The analysis of the main bottlenecks and scalabillity issues of state-of-the-art implementations of sequential and parallel coordinate descent algorithms -- in particular in realistic numa configurations -- is well-organized, clear and the flow of the paper relies on this excellent introduction and description. The algorithmic techniques proposed in this work seem new, and impactful. First, one of the main issues is accessing the model vector, which can be cache-line inefficient. The authors introduce the concept of buckets, which is new as a tool to solve the latter issue. In addition, this new concept serves at reducing the computational time of randomizing all the coordinates during the optimization. Second, in order to overcome the issue of accessing efficiently the shared predictions' vector -- which, the authors argue, can cause the algorithm to diverge when scaling to a large number of threads, and which effect is accentuated in a numa configuration -- the authors propose a way to replicate the vector across threads. Third, they carefully adapt their two previous ideas to numa architectures. As illustrated by extensive numerical simulations, they are able to overcome scalability issues of some parallel coordinate descent algorithms. Finally, the algorithm is proved to converge. Overall, I think this is a very good paper, well-written, and I recommend it for acceptance.

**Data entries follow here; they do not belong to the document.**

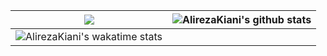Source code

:|![](https://github-readme-stats.vercel.app/api/top-langs/?username=mhdi-kr&layout=compact)|![AlirezaKiani's github stats](https://github-readme-stats.vercel.app/api?username=raidenShadow&show_icons=true&theme=dark)|
|---|---|
|![AlirezaKiani's wakatime stats](https://github-readme-stats.vercel.app/api/wakatime?username=raidenShadow)|
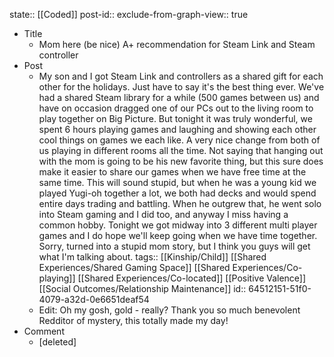 state:: [[Coded]]
post-id::
exclude-from-graph-view:: true

- Title
  - Mom here (be nice) A+ recommendation for Steam Link and Steam controller
- Post
  - My son and I got Steam Link and controllers as a shared gift for each other for the holidays. Just have to say it's the best thing ever. We've had a shared Steam library for a while (500 games between us) and have on occasion dragged one of our PCs out to the living room to play together on Big Picture. But tonight it was truly wonderful, we spent 6 hours playing games and laughing and showing each other cool things on games we each like. A very nice change from both of us playing in different rooms all the time. Not saying that hanging out with the mom is going to be his new favorite thing, but this sure does make it easier to share our games when we have free time at the same time. This will sound stupid, but when he was a young kid we played Yugi-oh together a lot, we both had decks and would spend entire days trading and battling. When he outgrew that, he went solo into Steam gaming and I did too, and anyway I miss having a common hobby. Tonight we got midway into 3 different multi player games and I do hope we'll keep going when we have time together. Sorry, turned into a stupid mom story, but I think you guys will get what I'm talking about.
    tags:: [[Kinship/Child]] [[Shared Experiences/Shared Gaming Space]] [[Shared Experiences/Co-playing]] [[Shared Experiences/Co-located]] [[Positive Valence]] [[Social Outcomes/Relationship Maintenance]]
    id:: 64512151-51f0-4079-a32d-0e6651deaf54
  - Edit: Oh my gosh, gold - really? Thank you so much benevolent Redditor of mystery, this totally made my day!
- Comment
  - [deleted]
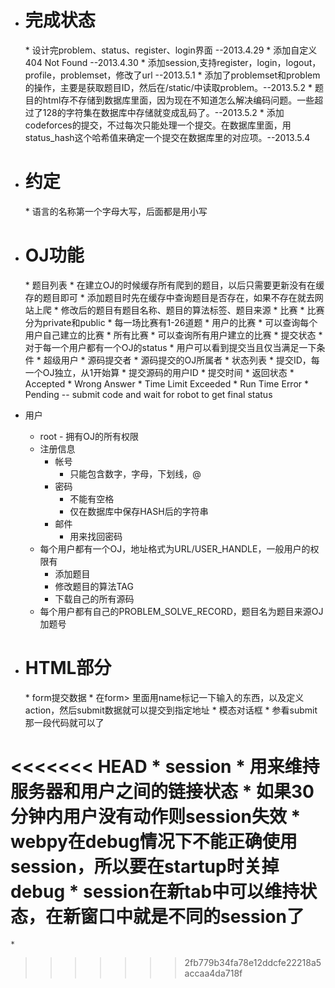 * <h1>完成状态</h1>
	* 设计完problem、status、register、login界面 --2013.4.29
	* 添加自定义404 Not Found --2013.4.30
	* 添加session,支持register，login，logout，profile，problemset，修改了url --2013.5.1
	* 添加了problemset和problem的操作，主要是获取题目ID，然后在/static/中读取problem。--2013.5.2
	* 题目的html存不存储到数据库里面，因为现在不知道怎么解决编码问题。一些超过了128的字符集在数据库中存储就变成乱码了。--2013.5.2
	* 添加codeforces的提交，不过每次只能处理一个提交。在数据库里面，用status_hash这个哈希值来确定一个提交在数据库里的对应项。--2013.5.4

* <h1> 约定 </h1>
	* 语言的名称第一个字母大写，后面都是用小写

* <h1>OJ功能</h1>
	* 题目列表
		* 在建立OJ的时候缓存所有爬到的题目，以后只需要更新没有在缓存的题目即可
		* 添加题目时先在缓存中查询题目是否存在，如果不存在就去网站上爬
		* 修改后的题目有题目名称、题目的算法标签、题目来源
	* 比赛 
		* 比赛分为private和public
		* 每一场比赛有1-26道题 
	* 用户的比赛  
		* 可以查询每个用户自己建立的比赛
	* 所有比赛 
		* 可以查询所有用户建立的比赛
	* 提交状态
		* 对于每一个用户都有一个OJ的status
		* 用户可以看到提交当且仅当满足一下条件
			* 超级用户 
			* 源码提交者
			* 源码提交的OJ所属者
		* 状态列表 
			* 提交ID，每一个OJ独立，从1开始算
			* 提交源码的用户ID
			* 提交时间
			* 返回状态 
				* Accepted
				* Wrong Answer
				* Time Limit Exceeded
				* Run Time Error
				* Pending -- submit code and wait for robot to get final status

* 用户 
	* root - 拥有OJ的所有权限
	* 注册信息
		* 帐号 
			* 只能包含数字，字母，下划线，@
		* 密码
			* 不能有空格
			* 仅在数据库中保存HASH后的字符串
		* 邮件
			* 用来找回密码
	* 每个用户都有一个OJ，地址格式为URL/USER_HANDLE，一般用户的权限有
		* 添加题目
		* 修改题目的算法TAG
		* 下载自己的所有源码
	* 每个用户都有自己的PROBLEM_SOLVE_RECORD，题目名为题目来源OJ加题号


* <h1>HTML部分</h1>
	* form提交数据
		* 在form> </form>里面用name标记一下输入的东西，以及定义action，然后submit数据就可以提交到指定地址
	* 模态对话框
		* 参看submit那一段代码就可以了
<<<<<<< HEAD
	* session
		* 用来维持服务器和用户之间的链接状态
		* 如果30分钟内用户没有动作则session失效
		* webpy在debug情况下不能正确使用session，所以要在startup时关掉debug
		* session在新tab中可以维持状态，在新窗口中就是不同的session了
=======
	*
>>>>>>> 2fb779b34fa78e12ddcfe22218a5accaa4da718f
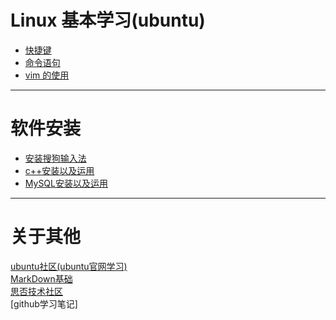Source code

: # Linux 基本学习(ubuntu)

- [快捷键](https://github.com/2501590635/Linux/blob/master/Linux%20%E5%9F%BA%E6%9C%AC%E5%AD%A6%E4%B9%A0(ubuntu)/%E5%BF%AB%E6%8D%B7%E9%94%AE.md)
- [命令语句](https://github.com/2501590635/Linux/blob/master/Linux%20%E5%9F%BA%E6%9C%AC%E5%AD%A6%E4%B9%A0(ubuntu)/%E5%91%BD%E4%BB%A4%E8%AF%AD%E5%8F%A5.md)
- [vim 的使用](https://github.com/2501590635/Linux/blob/master/Linux%20%E5%9F%BA%E6%9C%AC%E5%AD%A6%E4%B9%A0(ubuntu)/vim%20%E7%9A%84%E4%BD%BF%E7%94%A8.md)

***
# 软件安装
- [安装搜狗输入法](https://github.com/2501590635/Linux/blob/master/%E8%BD%AF%E4%BB%B6%E5%AE%89%E8%A3%85/%E5%AE%89%E8%A3%85%E6%90%9C%E7%8B%97%E8%BE%93%E5%85%A5%E6%B3%95.md)
- [c++安装以及运用](https://github.com/2501590635/Linux/blob/master/%E8%BD%AF%E4%BB%B6%E5%AE%89%E8%A3%85/C%2B%2B%E5%AE%89%E8%A3%85%E4%BB%A5%E5%8F%8A%E8%BF%90%E7%94%A8.md)
- [MySQL安装以及运用](https://github.com/2501590635/Linux/tree/master/%E8%BD%AF%E4%BB%B6%E5%AE%89%E8%A3%85)
***
# 关于其他<br>
[ubuntu社区(ubuntu官网学习)](https://wiki.ubuntu.org.cn/Ubuntu%E6%A1%8C%E9%9D%A2%E5%85%A5%E9%97%A8%E6%8C%87%E5%8D%97)<br>
[MarkDown基础](https://github.com/max-studio/Git-and-MarkDown/blob/master/slides/MarkDown_Study.md#%E4%B9%9D%E4%BB%A3%E7%A0%81)<br>
[思否技术社区](https://segmentfault.com)<br>
[github学习笔记]
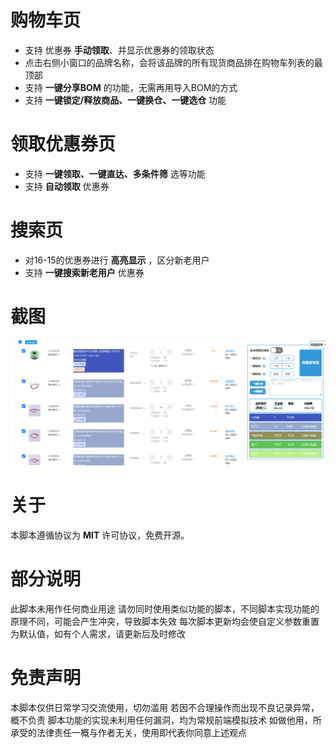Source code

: 
# 购物车页

- 支持 优惠券 __手动领取__、并显示优惠券的领取状态
- 点击右侧小窗口的品牌名称，会将该品牌的所有现货商品排在购物车列表的最顶部
- 支持 __一键分享BOM__ 的功能，无需再用导入BOM的方式
- 支持 __一键锁定/释放商品、一键换仓、一键选仓__ 功能

# 领取优惠券页

- 支持 __一键领取、一键直达、多条件筛__ 选等功能
- 支持 __自动领取__ 优惠券

# 搜索页

- 对16-15的优惠券进行 __高亮显示__ ，区分新老用户
- 支持 __一键搜索新老用户__ 优惠券

# 截图

![1713492870258](/assets/1713492870258.jpg)

# 关于

本脚本遵循协议为 __MIT__ 许可协议，免费开源。

# 部分说明

此脚本未用作任何商业用途
请勿同时使用类似功能的脚本，不同脚本实现功能的原理不同，可能会产生冲突，导致脚本失效
每次脚本更新均会使自定义参数重置为默认值，如有个人需求，请更新后及时修改

# 免责声明

本脚本仅供日常学习交流使用，切勿滥用
若因不合理操作而出现不良记录异常，概不负责
脚本功能的实现未利用任何漏洞，均为常规前端模拟技术
如做他用，所承受的法律责任一概与作者无关，使用即代表你同意上述观点
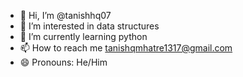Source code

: - 👋 Hi, I’m @tanishhq07
- 👀 I’m interested in data structures
- 🌱 I’m currently learning python
- 📫 How to reach me tanishqmhatre1317@gmail.com
- 😄 Pronouns: He/Him
  

<!---
tanishhq07/tanishhq07 is a ✨ special ✨ repository because its `README.md` (this file) appears on your GitHub profile.
You can click the Preview link to take a look at your changes.
--->
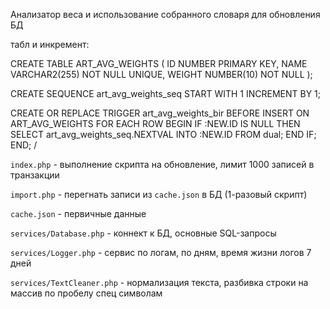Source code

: Анализатор веса и использование собранного словаря для обновления БД

табл и инкремент:

CREATE TABLE ART_AVG_WEIGHTS (
                                 ID NUMBER PRIMARY KEY,
                                 NAME VARCHAR2(255) NOT NULL UNIQUE,
                                 WEIGHT NUMBER(10) NOT NULL
);

CREATE SEQUENCE art_avg_weights_seq START WITH 1 INCREMENT BY 1;

CREATE OR REPLACE TRIGGER art_avg_weights_bir
    BEFORE INSERT ON ART_AVG_WEIGHTS
    FOR EACH ROW
BEGIN
    IF :NEW.ID IS NULL THEN
        SELECT art_avg_weights_seq.NEXTVAL INTO :NEW.ID FROM dual;
    END IF;
END;
/

`index.php` - выполнение скрипта на обновление, лимит 1000 записей в транзакции

`import.php` - перегнать записи из `cache.json` в БД (1-разовый скрипт)

`cache.json` - первичные данные

`services/Database.php` - коннект к БД, основные SQL-запросы

`services/Logger.php` - сервис по логам, по дням, время жизни логов 7 дней

`services/TextCleaner.php` - нормализация текста, разбивка строки на массив по пробелу спец символам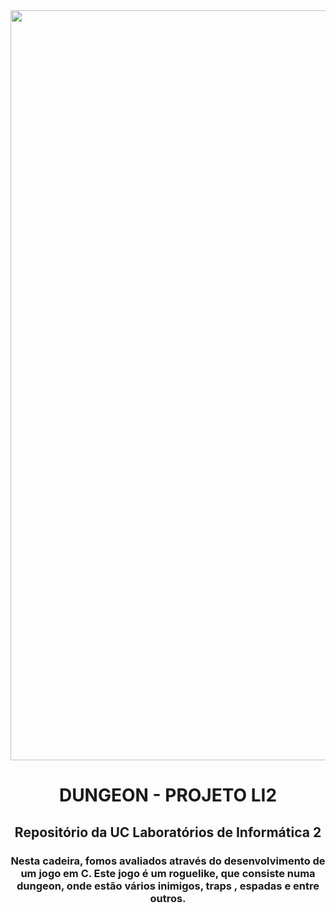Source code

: <div id="header" align="center">
  <img src="https://i.pinimg.com/originals/69/37/92/693792c9cbd02c53e8df8ecd652722ea.gif" width=1200/>
  <h1 align="center"> DUNGEON - PROJETO LI2 </h1>
  <h2> Repositório da UC Laboratórios de Informática 2 </h2>
  <h3> Nesta cadeira, fomos avaliados através do desenvolvimento de um jogo em C. Este jogo é um roguelike, que consiste numa dungeon, onde estão vários inimigos, traps , espadas e entre outros. </h3>
    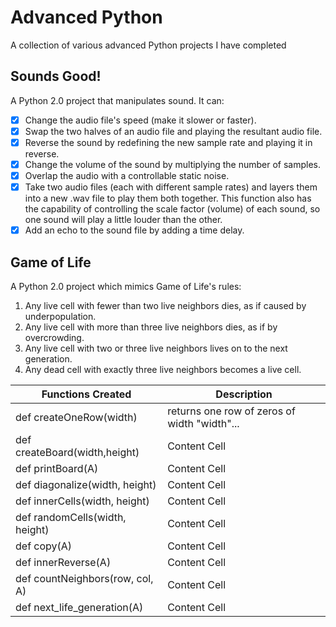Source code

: # Advanced Python
A collection of various advanced Python projects I have completed

## Sounds Good!
A Python 2.0 project that manipulates sound. It can:

- [x] Change the audio file's speed (make it slower or faster).
- [x] Swap the two halves of an audio file and playing the resultant audio file.
- [x] Reverse the sound by redefining the new sample rate and playing it in reverse.
- [x] Change the volume of the sound by multiplying the number of samples.
- [x] Overlap the audio with a controllable static noise.
- [x] Take two audio files (each with different sample rates) and layers them into a new .wav file to play them both together. This function also has the capability of controlling the scale factor (volume) of each sound, so one sound will play a little louder than the other.
- [x] Add an echo to the sound file by adding a time delay.

## Game of Life
A Python 2.0 project which mimics Game of Life's rules:

1) Any live cell with fewer than two live neighbors dies, as if caused by underpopulation.
2) Any live cell with more than three live neighbors dies, as if by overcrowding.
3) Any live cell with two or three live neighbors lives on to the next generation.
4) Any dead cell with exactly three live neighbors becomes a live cell.

| Functions Created  | Description |
| ------------- | ------------- |
| def createOneRow(width)  | returns one row of zeros of width "width"...   |
| def createBoard(width,height)  | Content Cell  |
| def printBoard(A)  | Content Cell  |
| def diagonalize(width, height)  | Content Cell  |
| def innerCells(width, height)  | Content Cell  |
| def randomCells(width, height)  | Content Cell  |
| def copy(A)  | Content Cell  |
| def innerReverse(A)  | Content Cell  |
| def countNeighbors(row, col, A)  | Content Cell  |
| def next_life_generation(A)  | Content Cell  |











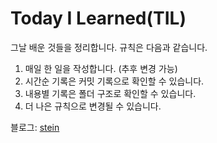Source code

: # Today I Learned(TIL)
그날 배운 것들을 정리합니다. 규칙은 다음과 같습니다.  
1. 매일 한 일을 작성합니다. (추후 변경 가능)
2. 시간순 기록은 커밋 기록으로 확인할 수 있습니다.
3. 내용별 기록은 폴더 구조로 확인할 수 있습니다.
4. 더 나은 규칙으로 변경될 수 있습니다.

블로그: [stein](https://blog.steinjun.net/)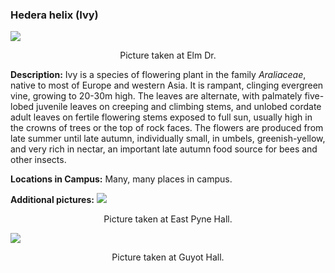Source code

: ### Hedera helix (Ivy)

![](http://www.astro.princeton.edu/~ruixu/fig/Ivy.jpg)
<center> Picture taken at Elm Dr. </center>

**Description:** Ivy is a species of flowering plant in the family *Araliaceae*, native to most of Europe and western Asia. It is rampant, clinging evergreen vine, growing to 20-30m high. The leaves are alternate, with palmately five-lobed juvenile leaves on creeping and climbing stems, and unlobed cordate adult leaves on fertile flowering stems exposed to full sun, usually high in the crowns of trees or the top of rock faces. The flowers are produced from late summer until late autumn, individually small, in umbels, greenish-yellow, and very rich in nectar, an important late autumn food source for bees and other insects.

**Locations in Campus:** Many, many places in campus.

**Additional pictures:**
![](http://www.astro.princeton.edu/~ruixu/fig/Ivy1.jpg)
<center> Picture taken at East Pyne Hall. </center>

![](http://www.astro.princeton.edu/~ruixu/fig/Ivy2.jpg)
<center> Picture taken at Guyot Hall. </center>

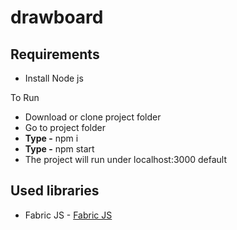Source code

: # drawboard

<h2>Requirements</h2>
<ul>
<li>Install Node js</li>
</ul

<h2>To Run </h2>
<ul>
<li>Download or clone project folder</li>
<li>Go to project folder</li>
<li><b>Type -</b> npm i </li>
<li><b>Type -</b> npm start</li>
<li>The project will run under localhost:3000 default</li>
</ul>

<h2>Used libraries </h2>
<ul>
<li> Fabric JS - <a href="http://fabricjs.com/">Fabric JS</a> </li>
</ul>
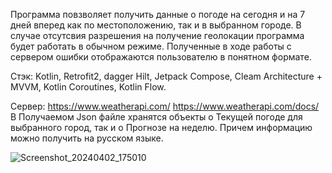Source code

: Программа повзволяет получить данные о погоде на сегодня и на 7 дней вперед как по местоположению, так и в выбранном городе. В случае отсутсвия разрешения на получение геолокации программа будет работать в обычном режиме.
Полученные в ходе работы с сервером ошибки отображаются пользователю в понятном формате.

Стэк:
Kotlin, Retrofit2, dagger Hilt, Jetpack Compose, Cleam Architecture + MVVM, Kotlin Coroutines, Kotlin Flow.

Сервер:
https://www.weatherapi.com/
https://www.weatherapi.com/docs/
В Получаемом Json файле хранятся объекты о Текущей погоде для выбранного город, так и о Прогнозе на неделю. Причем информацию можно получить на русском языке.


![Screenshot_20240402_175010](https://github.com/EugeneMGitHub/GetWeatherApp/assets/139618529/b36650aa-3b02-40a2-b735-ba9fe4653ce1)
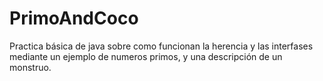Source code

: # PrimoAndCoco
Practica básica de java sobre como funcionan la herencia y las interfases mediante un ejemplo de numeros primos, y una descripción de un monstruo.
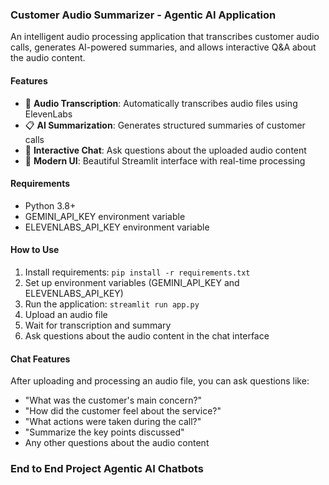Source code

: ### Customer Audio Summarizer - Agentic AI Application

An intelligent audio processing application that transcribes customer audio calls, generates AI-powered summaries, and allows interactive Q&A about the audio content.

#### Features
- 🎤 **Audio Transcription**: Automatically transcribes audio files using ElevenLabs
- 📋 **AI Summarization**: Generates structured summaries of customer calls
- 💬 **Interactive Chat**: Ask questions about the uploaded audio content
- 🎨 **Modern UI**: Beautiful Streamlit interface with real-time processing

#### Requirements
- Python 3.8+
- GEMINI_API_KEY environment variable
- ELEVENLABS_API_KEY environment variable

#### How to Use
1. Install requirements: `pip install -r requirements.txt`
2. Set up environment variables (GEMINI_API_KEY and ELEVENLABS_API_KEY)
3. Run the application: `streamlit run app.py`
4. Upload an audio file
5. Wait for transcription and summary
6. Ask questions about the audio content in the chat interface

#### Chat Features
After uploading and processing an audio file, you can ask questions like:
- "What was the customer's main concern?"
- "How did the customer feel about the service?"
- "What actions were taken during the call?"
- "Summarize the key points discussed"
- Any other questions about the audio content

### End to End Project Agentic AI Chatbots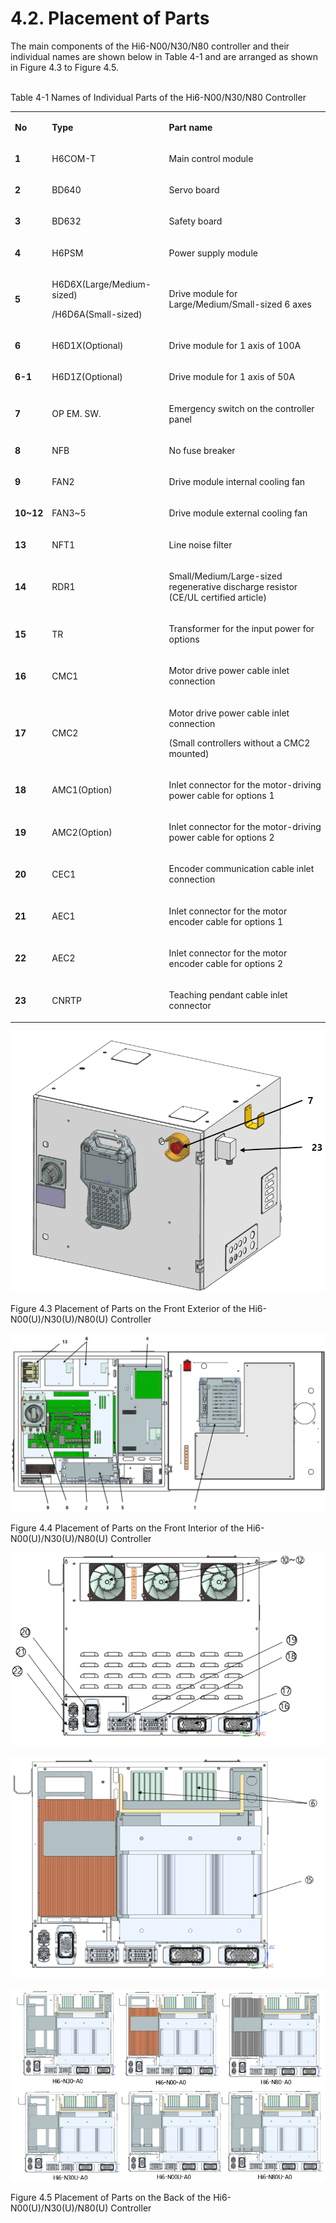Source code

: ﻿# 4.2. Placement of Parts

The main components of the Hi6-N00/N30/N80 controller and their individual names are shown below in Table 4-1 and are arranged as shown in Figure 4.3 to Figure 4.5.</br></br>

Table 4-1 Names of Individual Parts of the Hi6-N00/N30/N80 Controller

<table>
<tbody>
<tr class="odd">
<td><p><strong>No</strong></p></td>
<td><p><strong>Type</strong></p></td>
<td><p><strong>Part name</strong></p></td>
</tr>
<tr class="even">
<td><p><strong>1</strong></p></td>
<td><p>H6COM-T</p></td>
<td><p>Main control module</p></td>
</tr>
<tr class="odd">
<td><p><strong>2</strong></p></td>
<td><p>BD640</p></td>
<td><p>Servo board</p></td>
</tr>
<tr class="even">
<td><p><strong>3</strong></p></td>
<td><p>BD632</p></td>
<td><p>Safety board</p></td>
</tr>
<tr class="odd">
<td><p><strong>4</strong></p></td>
<td><p>H6PSM</p></td>
<td><p>Power supply module</p></td>
</tr>
<tr class="even">
<td><p><strong>5</strong></p></td>
<td><p>H6D6X(Large/Medium-sized)</p>
<p>/H6D6A(Small-sized)</p></td>
<td><p>Drive module for Large/Medium/Small-sized 6 axes</p></td>
</tr>
<tr class="odd">
<td><p><strong>6</strong></p></td>
<td><p>H6D1X(Optional)</p></td>
<td><p>Drive module for 1 axis of 100A</p></td>
</tr>
<tr class="even">
<td><p><strong>6-1</strong></p></td>
<td><p>H6D1Z(Optional)</p></td>
<td><p>Drive module for 1 axis of 50A</p></td>
</tr>
<tr class="odd">
<td><p><strong>7</strong></p></td>
<td><p>OP EM. SW.</p></td>
<td><p>Emergency switch on the controller panel</p></td>
</tr>
<tr class="even">
<td><p><strong>8</strong></p></td>
<td><p>NFB</p></td>
<td><p>No fuse breaker</p></td>
</tr>
<tr class="odd">
<td><p><strong>9</strong></p></td>
<td><p>FAN2</p></td>
<td><p>Drive module internal cooling fan</p></td>
</tr>
<tr class="even">
<td><p><strong>10~12</strong></p></td>
<td><p>FAN3~5</p></td>
<td><p>Drive module external cooling fan</p></td>
</tr>
<tr class="odd">
<td><p><strong>13</strong></p></td>
<td><p>NFT1</p></td>
<td><p>Line noise filter</p></td>
</tr>
<tr class="even">
<td><p><strong>14</strong></p></td>
<td><p>RDR1</p></td>
<td><p>Small/Medium/Large-sized regenerative discharge resistor</br>(CE/UL certified article)</p></td>
</tr>
<tr class="odd">
<td><p><strong>15</strong></p></td>
<td><p>TR</p></td>
<td><p>Transformer for the input power for options</p></td>
</tr>
<tr class="even">
<td><p><strong>16</strong></p></td>
<td><p>CMC1</p></td>
<td><p>Motor drive power cable inlet connection</p></td>
</tr>
<tr class="odd">
<td><p><strong>17</strong></p></td>
<td><p>CMC2</p></td>
<td><p>Motor drive power cable inlet connection</p>
<p>(Small controllers without a CMC2 mounted)</p></td>
</tr>
<tr class="even">
<td><p><strong>18</strong></p></td>
<td><p>AMC1(Option)</p></td>
<td><p>Inlet connector for the motor-driving power cable
for options 1
</p></td>
</tr>
<tr class="odd">
<td><p><strong>19</strong></p></td>
<td><p>AMC2(Option)</p></td>
<td><p>Inlet connector for the motor-driving power cable
for options 2
</p></td>
</tr>
<tr class="even">
<td><p><strong>20</strong></p></td>
<td><p>CEC1</p></td>
<td><p>Encoder communication cable inlet connection</p></td>
</tr>
<tr class="odd">
<td><p><strong>21</strong></p></td>
<td><p>AEC1</p></td>
<td><p>Inlet connector for the motor encoder cable for options 1</p></td>
</tr>
<tr class="even">
<td><p><strong>22</strong></p></td>
<td><p>AEC2</p></td>
<td><p>Inlet connector for the motor encoder cable for options 2</p></td>
</tr>
<tr class="odd">
<td><p><strong>23</strong></p></td>
<td><p>CNRTP</p></td>
<td><p>Teaching pendant cable inlet connector </p></td>
</tr>
</tbody>
</table>

![](../_assets/그림_4.3_Hi6-N00(U),N30(U),N80(U)_제어기_전면_외부의_부품배치.png  )

Figure 4.3 Placement of Parts on the Front Exterior of the Hi6-N00(U)/N30(U)/N80(U) Controller

![](../_assets/그림_4.4_Hi6-N00(U),N30(U),N80(U)_제어기_전면_내부의_부품배치.png  )

Figure 4.4 Placement of Parts on the Front Interior of the Hi6-N00(U)/N30(U)/N80(U) Controller

![](../_assets/그림_4.5_Hi6-N00(U),N30(U),N80(U)_제어기_후면_부품배치-1.png  )

![](../_assets/그림_4.5_Hi6-N00(U),N30(U),N80(U)_제어기_후면_부품배치.png  )

![](../_assets/그림_4.5_Hi6-N00(U),N30(U),N80(U)_제어기_후면_부품배치-3.png  )

Figure 4.5 Placement of Parts on the Back of the Hi6-N00(U)/N30(U)/N80(U) Controller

The authors perform system-level optimisation of (block) coordinate descent algorithms on multi-core NUMA architectures. They isolate critical bottlenecks, propose both data structure algorithm modifications to overcome these limitations, and explore trade-offs in extensive experiments. A theoretical convergence proof is given for strongly convex functions, and simple to implement tuning rules for the free algorithm parameters are suggested. Overall, I found this paper interesting and refreshing. The experiments are thorough and the improvements suggested by the authors are well motivated. The resulting performance is impressive, with significant speedups compared to many of the standard production codes that are widely available. The theoretical contributions are perhaps not groundbreaking (key algorithm components and convergence proofs already exists in the literature), but the system-level optimization is a major contribution. I do not really have that many comments or criticism on this paper, other than that it would have been nice to scale the experiments to even more threads. Now, scaling appears to be linear and there is no clear diminishing return. Have you tried running even more threads? When does the linear scalability break down? I would also encourage the authors to move Remark 1 from the supplementary into the main text. The additional tuning parameters was one of my main concerns before shifting to read the supplementary. ** Update after rebuttals **. Thank you for addressing my concerns in your rebuttal letter. I look forward to reading the final version of this paper.